The RDBMS and SQL languages give you the capability to tightly control access to and changes in any particular table. With the GRANT command you can, for example, make sure that only certain roles and users have the ability to perform an UPDATE on a given table. This GRANT statement cannot, on the other hand, make sure that the UPDATEs performed by a user or application are done correctly.
In a typical banking transaction, you might need to transfer funds from account A to account B. The balance of account B must be incremented, and that of account A decremented. Table access is necessary, but not sufficient, to guarantee that both of these steps are always performed by all programmers who write code to perform a transfer. Without stored objects, the best you can do is require extensive testing and code review to make sure that all transactions are properly constructed. With stored objects, on the other hand, you can guarantee that a funds transfer either completes successfully or is completely rolled back, regardless of who executes the process.
The secret to achieving this level of transaction integrity is the concept of execute authority (also known as run authority). Instead of granting to a role or user the authority to update a table, you grant privileges to that role/user only to execute a procedure. This procedure controls and provides access to the underlying data structures (see Figure 23.2). The procedure is owned by a separate Oracle RDBMS account, which in turn is granted the actual update privileges on those tables needed to perform the transaction. The procedure therefore becomes the gatekeeper for the transfer transaction. The only way a program (whether an Oracle Forms application or a Pro*C executable) can execute the transfer is through the procedure, so the transaction integrity can be guaranteed.
In order for a stored procedure or package to compile (which occurs at the time of creation or replacement), the owner of that program must explicitly be granted all the necessary privileges to any objects referenced by the program.

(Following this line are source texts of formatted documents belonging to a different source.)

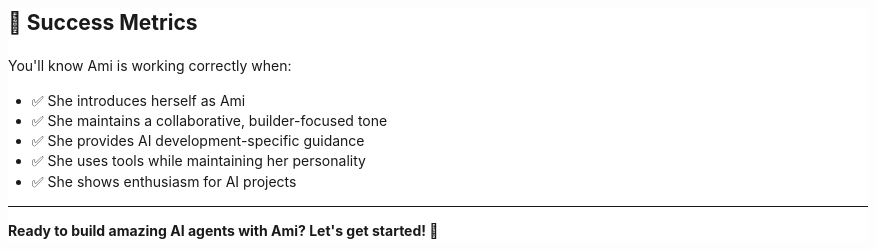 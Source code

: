 ## 🎯 Success Metrics

You'll know Ami is working correctly when:
- ✅ She introduces herself as Ami
- ✅ She maintains a collaborative, builder-focused tone
- ✅ She provides AI development-specific guidance
- ✅ She uses tools while maintaining her personality
- ✅ She shows enthusiasm for AI projects

---

**Ready to build amazing AI agents with Ami? Let's get started! 🚀**  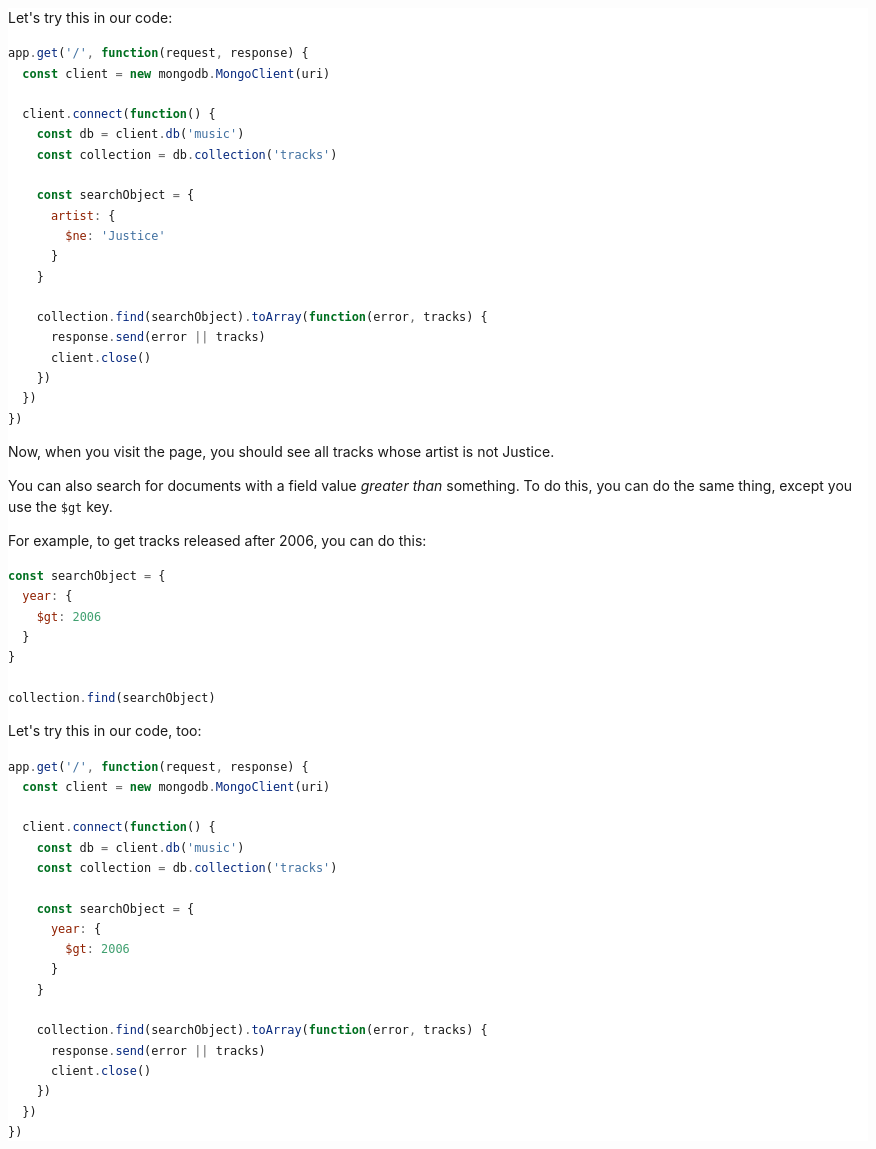 Let's try this in our code:

```js
app.get('/', function(request, response) {
  const client = new mongodb.MongoClient(uri)

  client.connect(function() {
    const db = client.db('music')
    const collection = db.collection('tracks')

    const searchObject = {
      artist: {
        $ne: 'Justice'
      }
    }

    collection.find(searchObject).toArray(function(error, tracks) {
      response.send(error || tracks)
      client.close()
    })
  })
})
```

Now, when you visit the page, you should see all tracks whose artist is not Justice.

You can also search for documents with a field value _greater than_ something. To do this, you can do the same thing, except you use the `$gt` key.

For example, to get tracks released after 2006, you can do this:

```js
const searchObject = {
  year: {
    $gt: 2006
  }
}

collection.find(searchObject)
```

Let's try this in our code, too:

```js
app.get('/', function(request, response) {
  const client = new mongodb.MongoClient(uri)

  client.connect(function() {
    const db = client.db('music')
    const collection = db.collection('tracks')

    const searchObject = {
      year: {
        $gt: 2006
      }
    }

    collection.find(searchObject).toArray(function(error, tracks) {
      response.send(error || tracks)
      client.close()
    })
  })
})
```
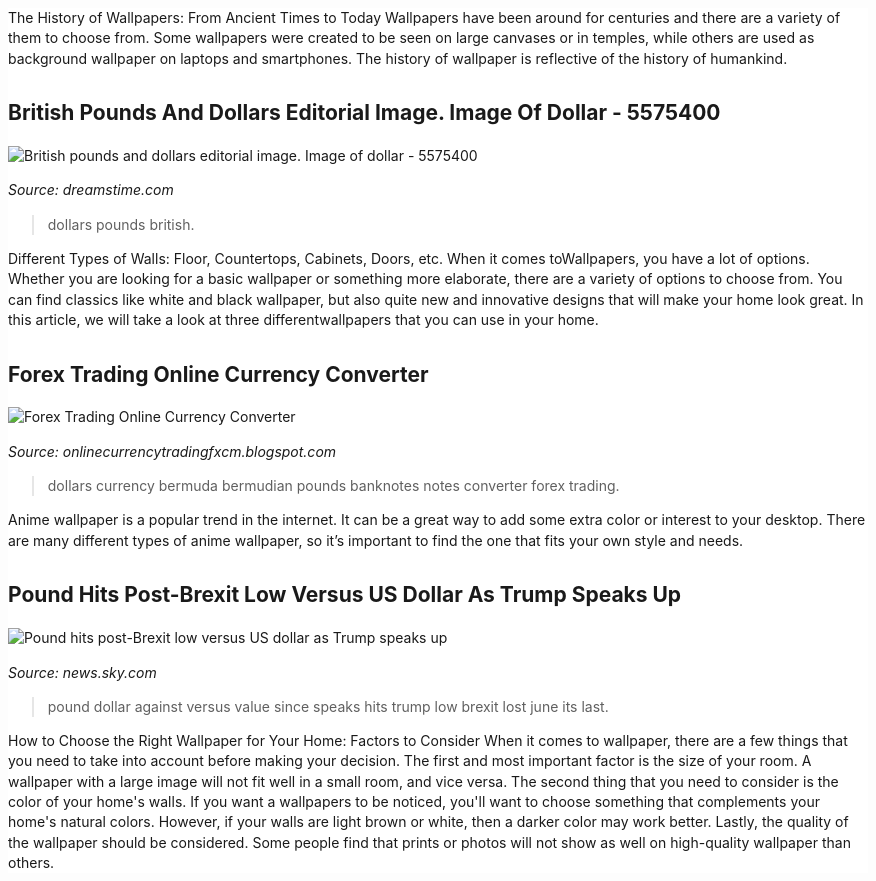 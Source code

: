 	

The History of Wallpapers: From Ancient Times to Today
Wallpapers have been around for centuries and there are a variety of them to choose from. Some wallpapers were created to be seen on large canvases or in temples, while others are used as background wallpaper on laptops and smartphones. The history of wallpaper is reflective of the history of humankind.

    
## British Pounds And Dollars Editorial Image. Image Of Dollar - 5575400

<img loading=lazy src="https://thumbs.dreamstime.com/z/british-pounds-dollars-5575400.jpg" onerror="this.onerror=null;this.src='https://tse3.mm.bing.net/th?id=OIP.-iWsE7-5DWDbYbtnt6pBxQHaFc&amp;pid=15.1';" alt="British pounds and dollars editorial image. Image of dollar - 5575400">

_Source: dreamstime.com_

>dollars pounds british. 

	

Different Types of Walls: Floor, Countertops, Cabinets, Doors, etc.
When it comes toWallpapers, you have a lot of options. Whether you are looking for a basic wallpaper or something more elaborate, there are a variety of options to choose from. You can find classics like white and black wallpaper, but also quite new and innovative designs that will make your home look great. In this article, we will take a look at three differentwallpapers that you can use in your home.

    
## Forex Trading Online Currency Converter

<img loading=lazy src="http://www.bermuda-online.org/bermudianbanknotescurrencypoundsdollars.jpg" onerror="this.onerror=null;this.src='https://tse4.mm.bing.net/th?id=OIP.LStc4ox4iBoQ8LHUnWwNEgHaGC&amp;pid=15.1';" alt="Forex Trading Online Currency Converter">

_Source: onlinecurrencytradingfxcm.blogspot.com_

>dollars currency bermuda bermudian pounds banknotes notes converter forex trading. 

	

Anime wallpaper is a popular trend in the internet. It can be a great way to add some extra color or interest to your desktop. There are many different types of anime wallpaper, so it’s important to find the one that fits your own style and needs.

    
## Pound Hits Post-Brexit Low Versus US Dollar As Trump Speaks Up

<img loading=lazy src="https://e3.365dm.com/16/10/1096x616/c993957098fbe8c19a00341910432d1f95a2a469e08b3826ea29090d118d4a6e_3805479.jpg?20161010143920" onerror="this.onerror=null;this.src='https://tse3.mm.bing.net/th?id=OIP.Ql-X9FcuXpe-VeXuzYHyawHaEK&amp;pid=15.1';" alt="Pound hits post-Brexit low versus US dollar as Trump speaks up">

_Source: news.sky.com_

>pound dollar against versus value since speaks hits trump low brexit lost june its last. 

	

How to Choose the Right Wallpaper for Your Home: Factors to Consider
When it comes to wallpaper, there are a few things that you need to take into account before making your decision. The first and most important factor is the size of your room. A wallpaper with a large image will not fit well in a small room, and vice versa. 
The second thing that you need to consider is the color of your home's walls. If you want a wallpapers to be noticed, you'll want to choose something that complements your home's natural colors. However, if your walls are light brown or white, then a darker color may work better. 
Lastly, the quality of the wallpaper should be considered. Some people find that prints or photos will not show as well on high-quality wallpaper than others.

These privileges may not be granted simply to a role. If, for example, procedure disp_customer issues a SELECT statement against the customer table, then the owner of disp_customer must be granted a minimum of SELECT privileges on that table with an explicit command:
GRANT privilege ON customer TO procedure_owner;
Requiring direct grants to individual Oracle users sometimes causes difficulty in environments where grants are controlled carefully and efficiently through the use of roles. After all, the whole idea of the role is to allow DBAs to move away from the onerous task of directly granting privileges to a myriad of individual users. Yet every one of those users must execute the stored procedures underlying an application. What's a DBA to do?

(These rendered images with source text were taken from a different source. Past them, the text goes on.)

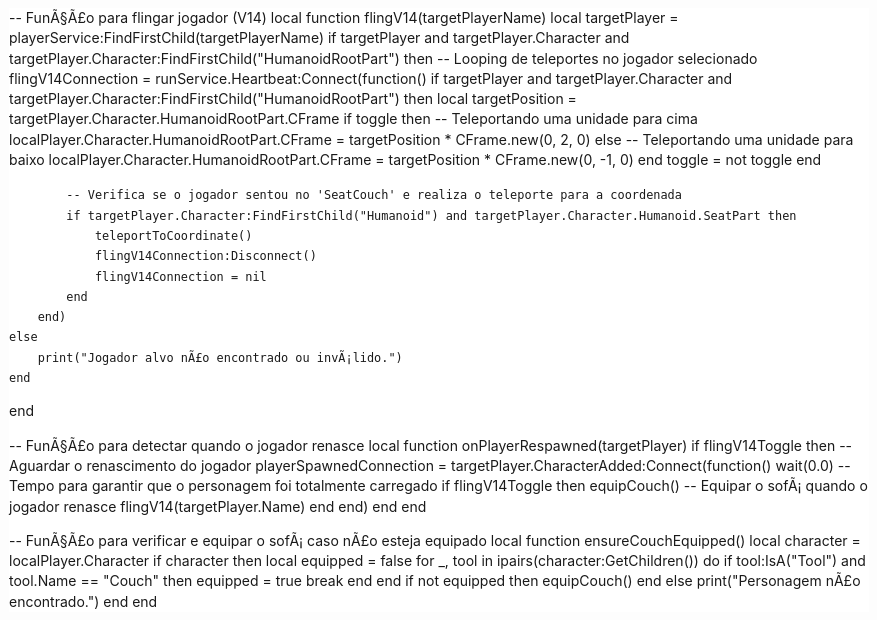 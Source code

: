 -- FunÃ§Ã£o para flingar jogador (V14)
local function flingV14(targetPlayerName)
    local targetPlayer = playerService:FindFirstChild(targetPlayerName)
    if targetPlayer and targetPlayer.Character and targetPlayer.Character:FindFirstChild("HumanoidRootPart") then
        -- Looping de teleportes no jogador selecionado
        flingV14Connection = runService.Heartbeat:Connect(function()
            if targetPlayer and targetPlayer.Character and targetPlayer.Character:FindFirstChild("HumanoidRootPart") then
                local targetPosition = targetPlayer.Character.HumanoidRootPart.CFrame
                      if toggle then
                    -- Teleportando uma unidade para cima
                    localPlayer.Character.HumanoidRootPart.CFrame = targetPosition * CFrame.new(0, 2, 0)
                else
                    -- Teleportando uma unidade para baixo
                    localPlayer.Character.HumanoidRootPart.CFrame = targetPosition * CFrame.new(0, -1, 0)
                end
                toggle = not toggle
            end

            -- Verifica se o jogador sentou no 'SeatCouch' e realiza o teleporte para a coordenada
            if targetPlayer.Character:FindFirstChild("Humanoid") and targetPlayer.Character.Humanoid.SeatPart then
                teleportToCoordinate()
                flingV14Connection:Disconnect()
                flingV14Connection = nil
            end
        end)
    else
        print("Jogador alvo nÃ£o encontrado ou invÃ¡lido.")
    end
end

-- FunÃ§Ã£o para detectar quando o jogador renasce
local function onPlayerRespawned(targetPlayer)
    if flingV14Toggle then
        -- Aguardar o renascimento do jogador
        playerSpawnedConnection = targetPlayer.CharacterAdded:Connect(function()
            wait(0.0) -- Tempo para garantir que o personagem foi totalmente carregado
            if flingV14Toggle then
                equipCouch() -- Equipar o sofÃ¡ quando o jogador renasce
                flingV14(targetPlayer.Name)
            end
        end)
    end
end

-- FunÃ§Ã£o para verificar e equipar o sofÃ¡ caso nÃ£o esteja equipado
local function ensureCouchEquipped()
    local character = localPlayer.Character
    if character then
        local equipped = false
        for _, tool in ipairs(character:GetChildren()) do
            if tool:IsA("Tool") and tool.Name == "Couch" then
                equipped = true
                break
            end
        end
        if not equipped then
            equipCouch()
        end
    else
        print("Personagem nÃ£o encontrado.")
    end
end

In some Oracle shops, a single account (user), which I'll call STOROBJ, is created in the production environment. This user owns all stored objects and has update privileges on all tables, as is appropriate. Other people who use the applications might have SELECT privileges on a number of tables, and perhaps even update privileges on certain tables that are maintained through Oracle Forms applications. But all complex transactions are bundled into stored procedures and stored functions, and users are granted EXECUTE authority only to those stored programs. If an Oracle Forms screen needs to perform a funds transfer, it calls the stored procedure and displays confirmation information on the screen. The logic and authority would, however, reside in the database and be controlled tightly by the STOROBJ account.

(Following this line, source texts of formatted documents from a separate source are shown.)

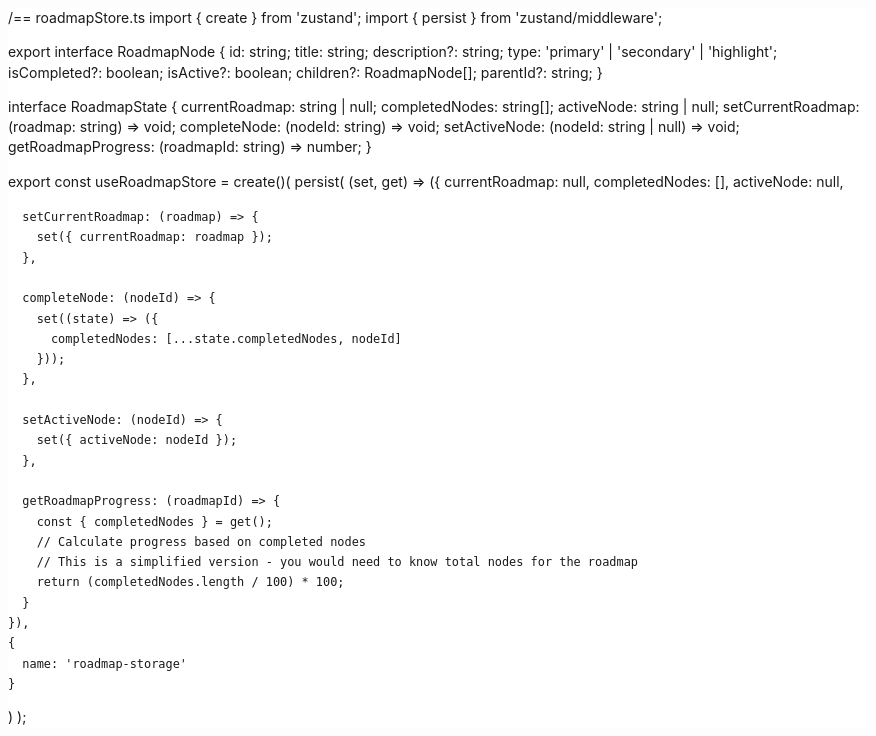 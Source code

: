 /== roadmapStore.ts
import { create } from 'zustand';
import { persist } from 'zustand/middleware';

export interface RoadmapNode {
  id: string;
  title: string;
  description?: string;
  type: 'primary' | 'secondary' | 'highlight';
  isCompleted?: boolean;
  isActive?: boolean;
  children?: RoadmapNode[];
  parentId?: string;
}

interface RoadmapState {
  currentRoadmap: string | null;
  completedNodes: string[];
  activeNode: string | null;
  setCurrentRoadmap: (roadmap: string) => void;
  completeNode: (nodeId: string) => void;
  setActiveNode: (nodeId: string | null) => void;
  getRoadmapProgress: (roadmapId: string) => number;
}

export const useRoadmapStore = create<RoadmapState>()(
  persist(
    (set, get) => ({
      currentRoadmap: null,
      completedNodes: [],
      activeNode: null,

      setCurrentRoadmap: (roadmap) => {
        set({ currentRoadmap: roadmap });
      },

      completeNode: (nodeId) => {
        set((state) => ({
          completedNodes: [...state.completedNodes, nodeId]
        }));
      },

      setActiveNode: (nodeId) => {
        set({ activeNode: nodeId });
      },

      getRoadmapProgress: (roadmapId) => {
        const { completedNodes } = get();
        // Calculate progress based on completed nodes
        // This is a simplified version - you would need to know total nodes for the roadmap
        return (completedNodes.length / 100) * 100;
      }
    }),
    {
      name: 'roadmap-storage'
    }
  )
);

To grant execute authority on a stored object, you issue the following command (in SQL*Plus, SQL*DBA, or another product that supports the issuing of DDL calls):
SQL> GRANT EXECUTE ON object_name TO user_or_role;
NOTE: You can only grant EXECUTE authority to an entire package, not to individual programs within a package. Suppose that you build a single package to encapsulate all SQL-based access to a table; this package contains procedures which perform inserts, updates, and deletes, as well as cursors and functions to query data. There is no way to grant "read-only" EXECUTE authority. A schema can either run all programs in a package or none. As a result, you might want to build a single package encapsulating all SQL against a table or view, but then build additional packages on top of that "base" package which act as filters for certain classes of activity.
You should create public synonyms for each of the stored objects so that individual developers do not have to reference the STOROBJ account name in order to access the programs. Suppose, for example, that we have a funds transfer procedure, as follows:
PROCEDURE xfer_funds (from_account_in IN NUMBER, to_account_in IN NUMBER, transfer_amount_in IN NUMBER, transfer_status_out OUT NUMBER);
Without a synonym, you would have to execute this procedure in this way:
storobj.xfer_funds (:old_acct, :new_acct, :xfer_amt, :xfer_stat);
You should always avoid hardcoding the name of the owner of an object, be it a procedure or a table. What if you need to change the account name? What if you decide to move the procedure to an entirely different server and then need to execute this procedure as an RPC? Whenever you are working with stored objects, you should create synonyms, as follows:
SQL> CREATE PUBLIC SYNONYM xfer_funds FOR storobj.xfer_funds;
Now I can call the transfer procedure without making reference to its owner:
xfer_funds (:old_acct, :new_acct, :xfer_amt, :xfer_stat);
While it is possible to create a synonym for a standalone procedure, it is not possible to create a synonym for a packaged procedure or function. You can, however, create a synonym for the package itself. In effect, synonyms can be used to avoid having to provide the schema name of an object; you cannot use it to avoid specifying the package name in which a program is defined.